Ex-Olympiasieger Jens Lehmann kritisierte jüngst den sinkenden Medaillenspiegel: „Der deutsche Leistungssport befindet sich deutlich im Abwärtstrend.“ Und auch Andreas Michelmann, Präsident des Deutschen Handballbunds, fordert mehr Offenheit bei Sportstätten: „Wir brauchen offene Hallentüren statt Streit um Schlüsselgewalt.“
Die Ursachen für die Misere sind vielfältig – doch ein zentraler Punkt sind laut Halberschmidt finanzielle Hürden. Eltern würden zunehmend zu unfreiwilligen Hauptsponsoren ihrer Kinder. Doch nicht jeder könne sich das leisten. Das Resultat: Talent allein reicht nicht. Ohne Geld fehlen Zeit, Trainingsmöglichkeiten und Zugang zu Wettkämpfen.
Ein Beispiel für die strukturellen Probleme liefert die Universität Münster selbst. Rund 60 eingeschriebene Spitzensportlerinnen und -sportler müssen hier Studium, Training und Wettkämpfe miteinander vereinbaren. Ein Nebenjob sei da kaum noch möglich, so Halberschmidt. Die Uni versucht gegenzusteuern: Mit flexiblen Prüfungszeiten, freiem Zugang zu Sportanlagen und persönlicher Beratung will man den Spagat zwischen Leistungssport und Studium erleichtern.
Dennoch bleibt das Grundproblem bestehen: Wer aus einem finanzschwachen Elternhaus kommt, hat oft schlechtere Karten. Die sportpsychologische Betreuung ist zwar ein wichtiger Baustein, doch ohne ausreichend Zeit und Ressourcen für Training bleiben sportliche Erfolge aus.
Ein weiteres Thema, das in der öffentlichen Debatte oft übersehen wird, ist die mentale Verfassung junger Sportler. Halberschmidt betont: Auch wenn die Depressionsrate mit rund neun Prozent nicht über der der Allgemeinbevölkerung liege, sei die psychische Belastung enorm. Wettkampfdruck, ständige Leistungsbewertung und Zukunftsängste setzen vielen zu.
Deshalb fordert sie eine Enttabuisierung psychischer Probleme im Spitzensport in Deutschland. Immer mehr Sportlerinnen und Sportler gehen mit gutem Beispiel voran und sprechen offen über ihre Herausforderungen.
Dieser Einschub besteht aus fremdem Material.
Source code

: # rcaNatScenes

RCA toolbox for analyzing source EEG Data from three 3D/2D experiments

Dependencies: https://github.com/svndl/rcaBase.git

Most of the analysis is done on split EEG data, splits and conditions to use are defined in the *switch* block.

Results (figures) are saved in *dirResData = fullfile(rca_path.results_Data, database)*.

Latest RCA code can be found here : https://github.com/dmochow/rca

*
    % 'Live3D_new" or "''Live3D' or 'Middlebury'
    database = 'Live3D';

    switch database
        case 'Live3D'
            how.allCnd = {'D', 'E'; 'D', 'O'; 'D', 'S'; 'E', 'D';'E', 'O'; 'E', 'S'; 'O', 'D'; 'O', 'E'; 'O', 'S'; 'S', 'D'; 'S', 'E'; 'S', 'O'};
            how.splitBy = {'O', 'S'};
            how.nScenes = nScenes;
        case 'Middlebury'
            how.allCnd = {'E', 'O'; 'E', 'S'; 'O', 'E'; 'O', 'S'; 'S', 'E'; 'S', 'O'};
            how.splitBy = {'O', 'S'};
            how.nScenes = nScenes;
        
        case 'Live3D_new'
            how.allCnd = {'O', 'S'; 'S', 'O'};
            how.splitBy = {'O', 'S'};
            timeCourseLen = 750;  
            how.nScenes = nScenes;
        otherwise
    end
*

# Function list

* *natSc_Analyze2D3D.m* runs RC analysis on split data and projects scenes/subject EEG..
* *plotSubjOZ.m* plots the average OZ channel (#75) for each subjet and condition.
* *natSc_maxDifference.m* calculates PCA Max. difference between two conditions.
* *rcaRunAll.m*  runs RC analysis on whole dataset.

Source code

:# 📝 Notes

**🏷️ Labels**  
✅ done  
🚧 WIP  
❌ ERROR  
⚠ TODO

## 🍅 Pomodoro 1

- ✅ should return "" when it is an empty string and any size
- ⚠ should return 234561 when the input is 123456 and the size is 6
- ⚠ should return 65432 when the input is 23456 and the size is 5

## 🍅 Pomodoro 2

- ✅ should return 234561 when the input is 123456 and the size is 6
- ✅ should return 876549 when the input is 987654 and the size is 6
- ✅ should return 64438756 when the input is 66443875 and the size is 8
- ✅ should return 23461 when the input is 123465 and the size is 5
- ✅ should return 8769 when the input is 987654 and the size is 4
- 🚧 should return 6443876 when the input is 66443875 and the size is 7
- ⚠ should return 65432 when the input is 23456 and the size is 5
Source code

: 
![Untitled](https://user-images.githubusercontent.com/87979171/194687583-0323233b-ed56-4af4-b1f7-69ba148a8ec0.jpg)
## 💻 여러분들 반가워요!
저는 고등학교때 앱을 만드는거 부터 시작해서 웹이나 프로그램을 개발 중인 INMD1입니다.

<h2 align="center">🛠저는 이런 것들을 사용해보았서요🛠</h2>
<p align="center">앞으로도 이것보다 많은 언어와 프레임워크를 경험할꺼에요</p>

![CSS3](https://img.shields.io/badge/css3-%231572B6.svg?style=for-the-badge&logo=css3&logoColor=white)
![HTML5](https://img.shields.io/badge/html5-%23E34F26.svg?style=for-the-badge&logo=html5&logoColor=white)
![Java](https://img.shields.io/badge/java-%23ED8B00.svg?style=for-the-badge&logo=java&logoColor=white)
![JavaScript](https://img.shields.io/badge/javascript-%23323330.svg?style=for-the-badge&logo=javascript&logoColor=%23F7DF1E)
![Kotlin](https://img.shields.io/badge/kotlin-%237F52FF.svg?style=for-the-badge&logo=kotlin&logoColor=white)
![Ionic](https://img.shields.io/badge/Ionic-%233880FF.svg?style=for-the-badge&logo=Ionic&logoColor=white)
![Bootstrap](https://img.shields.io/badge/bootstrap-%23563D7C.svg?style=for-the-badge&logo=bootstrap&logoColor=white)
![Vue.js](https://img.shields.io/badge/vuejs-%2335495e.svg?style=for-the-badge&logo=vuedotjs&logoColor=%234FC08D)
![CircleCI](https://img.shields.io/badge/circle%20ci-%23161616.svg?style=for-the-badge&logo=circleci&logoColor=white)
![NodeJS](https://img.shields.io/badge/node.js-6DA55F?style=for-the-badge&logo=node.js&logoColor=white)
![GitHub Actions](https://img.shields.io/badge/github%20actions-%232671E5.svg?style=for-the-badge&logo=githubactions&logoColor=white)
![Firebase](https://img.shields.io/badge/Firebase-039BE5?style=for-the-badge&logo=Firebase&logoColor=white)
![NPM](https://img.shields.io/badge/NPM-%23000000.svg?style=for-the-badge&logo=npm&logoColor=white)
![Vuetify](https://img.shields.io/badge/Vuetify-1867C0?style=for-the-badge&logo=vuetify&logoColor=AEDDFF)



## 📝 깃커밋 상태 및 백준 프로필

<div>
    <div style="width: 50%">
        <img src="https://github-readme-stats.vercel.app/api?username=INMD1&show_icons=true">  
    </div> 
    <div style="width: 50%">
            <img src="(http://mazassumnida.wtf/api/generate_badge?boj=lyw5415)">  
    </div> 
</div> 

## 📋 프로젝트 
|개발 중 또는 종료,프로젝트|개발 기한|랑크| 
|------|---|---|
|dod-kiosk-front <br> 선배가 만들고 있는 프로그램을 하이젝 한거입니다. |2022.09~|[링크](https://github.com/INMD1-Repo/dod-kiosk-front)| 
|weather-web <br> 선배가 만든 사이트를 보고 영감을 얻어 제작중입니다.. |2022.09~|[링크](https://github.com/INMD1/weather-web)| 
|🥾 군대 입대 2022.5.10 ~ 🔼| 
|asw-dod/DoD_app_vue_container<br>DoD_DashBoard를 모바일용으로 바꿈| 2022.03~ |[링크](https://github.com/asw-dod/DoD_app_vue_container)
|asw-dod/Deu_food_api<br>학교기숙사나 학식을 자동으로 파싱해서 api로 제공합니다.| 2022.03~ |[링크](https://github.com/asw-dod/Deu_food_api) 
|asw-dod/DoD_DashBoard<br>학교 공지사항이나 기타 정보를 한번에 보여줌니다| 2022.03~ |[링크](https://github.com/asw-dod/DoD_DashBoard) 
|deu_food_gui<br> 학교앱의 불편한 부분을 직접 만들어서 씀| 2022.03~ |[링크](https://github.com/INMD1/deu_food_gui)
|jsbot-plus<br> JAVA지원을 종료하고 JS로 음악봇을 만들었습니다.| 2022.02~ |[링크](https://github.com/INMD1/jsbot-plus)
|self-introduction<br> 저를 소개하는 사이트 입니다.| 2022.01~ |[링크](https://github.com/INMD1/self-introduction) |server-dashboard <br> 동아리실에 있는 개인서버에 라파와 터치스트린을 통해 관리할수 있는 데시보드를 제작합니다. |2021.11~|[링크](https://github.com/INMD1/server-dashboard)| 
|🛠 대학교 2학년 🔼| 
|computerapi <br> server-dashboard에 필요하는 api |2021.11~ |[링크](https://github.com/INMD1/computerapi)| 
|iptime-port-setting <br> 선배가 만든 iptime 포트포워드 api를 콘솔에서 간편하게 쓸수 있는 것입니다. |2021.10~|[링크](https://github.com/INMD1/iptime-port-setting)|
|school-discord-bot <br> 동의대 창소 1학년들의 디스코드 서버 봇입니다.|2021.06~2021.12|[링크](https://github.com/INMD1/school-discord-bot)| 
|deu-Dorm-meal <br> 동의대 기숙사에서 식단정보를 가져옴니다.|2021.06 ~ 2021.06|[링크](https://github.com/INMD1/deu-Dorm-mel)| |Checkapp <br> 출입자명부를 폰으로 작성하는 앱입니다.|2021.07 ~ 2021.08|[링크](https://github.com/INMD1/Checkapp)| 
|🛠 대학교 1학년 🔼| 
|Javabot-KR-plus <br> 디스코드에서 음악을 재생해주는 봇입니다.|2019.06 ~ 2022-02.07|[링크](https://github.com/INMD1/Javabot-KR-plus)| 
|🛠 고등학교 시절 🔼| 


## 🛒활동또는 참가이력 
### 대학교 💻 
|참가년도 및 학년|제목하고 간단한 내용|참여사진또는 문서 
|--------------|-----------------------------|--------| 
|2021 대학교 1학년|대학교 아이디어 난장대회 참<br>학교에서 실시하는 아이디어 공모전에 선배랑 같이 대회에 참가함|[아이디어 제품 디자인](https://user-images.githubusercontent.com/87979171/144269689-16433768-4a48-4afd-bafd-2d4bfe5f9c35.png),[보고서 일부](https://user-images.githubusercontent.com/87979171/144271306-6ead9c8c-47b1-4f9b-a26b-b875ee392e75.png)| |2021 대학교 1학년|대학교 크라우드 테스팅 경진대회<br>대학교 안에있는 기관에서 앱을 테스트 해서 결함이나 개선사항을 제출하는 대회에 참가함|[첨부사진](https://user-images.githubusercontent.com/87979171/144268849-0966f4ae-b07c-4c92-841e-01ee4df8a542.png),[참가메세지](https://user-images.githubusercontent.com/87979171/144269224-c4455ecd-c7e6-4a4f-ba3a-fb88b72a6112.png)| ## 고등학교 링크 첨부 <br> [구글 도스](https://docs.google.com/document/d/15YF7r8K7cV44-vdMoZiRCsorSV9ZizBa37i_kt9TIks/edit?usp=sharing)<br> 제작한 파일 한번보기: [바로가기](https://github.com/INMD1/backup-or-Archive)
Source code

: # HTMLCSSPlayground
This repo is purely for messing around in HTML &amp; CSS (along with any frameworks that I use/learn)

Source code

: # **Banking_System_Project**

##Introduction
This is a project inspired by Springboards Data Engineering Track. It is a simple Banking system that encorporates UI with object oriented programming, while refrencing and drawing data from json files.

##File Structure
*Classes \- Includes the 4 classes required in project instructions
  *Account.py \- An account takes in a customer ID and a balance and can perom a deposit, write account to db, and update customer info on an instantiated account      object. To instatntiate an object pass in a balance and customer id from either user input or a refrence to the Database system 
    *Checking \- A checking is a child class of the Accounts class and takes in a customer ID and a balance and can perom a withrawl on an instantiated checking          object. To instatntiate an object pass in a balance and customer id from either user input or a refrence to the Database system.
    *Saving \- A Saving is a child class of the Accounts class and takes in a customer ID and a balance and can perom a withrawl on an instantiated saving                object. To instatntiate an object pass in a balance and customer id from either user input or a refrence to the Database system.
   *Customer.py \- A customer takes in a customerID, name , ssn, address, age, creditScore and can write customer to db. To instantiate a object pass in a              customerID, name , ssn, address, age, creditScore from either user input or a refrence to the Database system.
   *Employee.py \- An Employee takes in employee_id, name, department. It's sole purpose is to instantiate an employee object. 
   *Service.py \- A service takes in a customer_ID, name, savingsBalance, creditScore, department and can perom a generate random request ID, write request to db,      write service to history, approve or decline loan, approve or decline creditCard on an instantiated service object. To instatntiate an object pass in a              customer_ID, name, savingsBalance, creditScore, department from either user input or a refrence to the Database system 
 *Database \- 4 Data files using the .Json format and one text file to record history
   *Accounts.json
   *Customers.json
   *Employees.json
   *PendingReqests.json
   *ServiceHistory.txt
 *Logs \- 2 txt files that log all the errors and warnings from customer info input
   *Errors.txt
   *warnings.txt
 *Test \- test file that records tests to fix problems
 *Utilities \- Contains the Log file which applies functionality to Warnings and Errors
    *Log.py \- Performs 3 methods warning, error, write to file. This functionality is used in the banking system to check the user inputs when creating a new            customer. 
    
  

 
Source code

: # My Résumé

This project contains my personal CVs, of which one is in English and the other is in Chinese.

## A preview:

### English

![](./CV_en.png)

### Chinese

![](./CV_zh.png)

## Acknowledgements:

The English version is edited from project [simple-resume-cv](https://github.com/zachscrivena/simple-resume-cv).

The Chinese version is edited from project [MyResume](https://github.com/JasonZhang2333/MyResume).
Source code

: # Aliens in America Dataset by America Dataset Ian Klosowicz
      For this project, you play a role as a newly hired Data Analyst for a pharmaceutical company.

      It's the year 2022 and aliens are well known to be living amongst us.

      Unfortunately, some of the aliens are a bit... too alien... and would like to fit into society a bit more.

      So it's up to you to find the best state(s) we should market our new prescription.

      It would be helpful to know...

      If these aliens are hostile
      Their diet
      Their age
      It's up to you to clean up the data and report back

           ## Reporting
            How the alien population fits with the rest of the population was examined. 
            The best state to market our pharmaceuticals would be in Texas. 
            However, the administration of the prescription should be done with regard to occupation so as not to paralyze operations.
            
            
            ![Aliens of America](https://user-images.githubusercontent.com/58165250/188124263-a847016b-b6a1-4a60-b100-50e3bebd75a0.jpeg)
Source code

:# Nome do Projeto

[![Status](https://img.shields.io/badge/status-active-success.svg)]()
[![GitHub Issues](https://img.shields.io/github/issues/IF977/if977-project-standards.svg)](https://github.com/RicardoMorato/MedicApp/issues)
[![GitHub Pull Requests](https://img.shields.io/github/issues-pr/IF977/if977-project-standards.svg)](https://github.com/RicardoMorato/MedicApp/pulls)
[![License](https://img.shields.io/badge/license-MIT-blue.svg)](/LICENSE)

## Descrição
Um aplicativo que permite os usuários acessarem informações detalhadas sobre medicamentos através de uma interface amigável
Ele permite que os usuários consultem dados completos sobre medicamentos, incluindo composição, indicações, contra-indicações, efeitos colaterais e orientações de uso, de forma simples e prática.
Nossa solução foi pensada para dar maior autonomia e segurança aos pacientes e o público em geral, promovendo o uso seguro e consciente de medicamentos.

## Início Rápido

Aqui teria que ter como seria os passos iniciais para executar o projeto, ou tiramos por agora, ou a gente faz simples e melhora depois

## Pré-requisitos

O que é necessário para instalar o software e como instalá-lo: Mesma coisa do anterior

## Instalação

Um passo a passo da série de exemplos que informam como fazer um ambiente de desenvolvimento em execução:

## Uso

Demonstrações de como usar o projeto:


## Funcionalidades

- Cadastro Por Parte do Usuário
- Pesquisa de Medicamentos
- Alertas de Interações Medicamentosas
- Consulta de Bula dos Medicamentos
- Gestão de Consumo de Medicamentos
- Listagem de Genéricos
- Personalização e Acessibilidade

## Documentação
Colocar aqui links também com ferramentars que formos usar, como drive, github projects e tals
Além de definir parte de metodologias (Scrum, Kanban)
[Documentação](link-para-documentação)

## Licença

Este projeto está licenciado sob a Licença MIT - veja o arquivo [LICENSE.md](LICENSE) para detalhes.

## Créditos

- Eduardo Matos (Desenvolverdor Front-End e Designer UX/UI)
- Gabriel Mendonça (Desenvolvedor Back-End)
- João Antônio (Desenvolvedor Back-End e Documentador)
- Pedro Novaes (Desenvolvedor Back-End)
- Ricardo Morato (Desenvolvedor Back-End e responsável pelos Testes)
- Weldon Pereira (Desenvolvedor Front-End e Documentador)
Das sei ein Schritt in die richtige Richtung, so Halberschmidt. Nur wer auch mental gesund sei, könne körperliche Spitzenleistungen erbringen.
Die Stimmen mehren sich: Es braucht neue Konzepte für den Spitzensport in Deutschland. Bessere Talentsichtung, mehr Trainer, mehr Hallen – und mehr finanzielle Unterstützung. Doch mindestens ebenso wichtig ist eine gesellschaftliche Wertschätzung für den Leistungssport. Derzeit fehlen diese Signale. Stattdessen regiert das Excel-Sheet, wie es der Sportvorstand des Leichtathletik-Verbands pointiert formulierte.
Wenn sich das nicht ändert, wird Deutschland im internationalen Vergleich weiter zurückfallen. Und viele junge Talente werden den Spitzensport frühzeitig verlassen – nicht, weil ihnen der Wille fehlt, sondern die Mittel.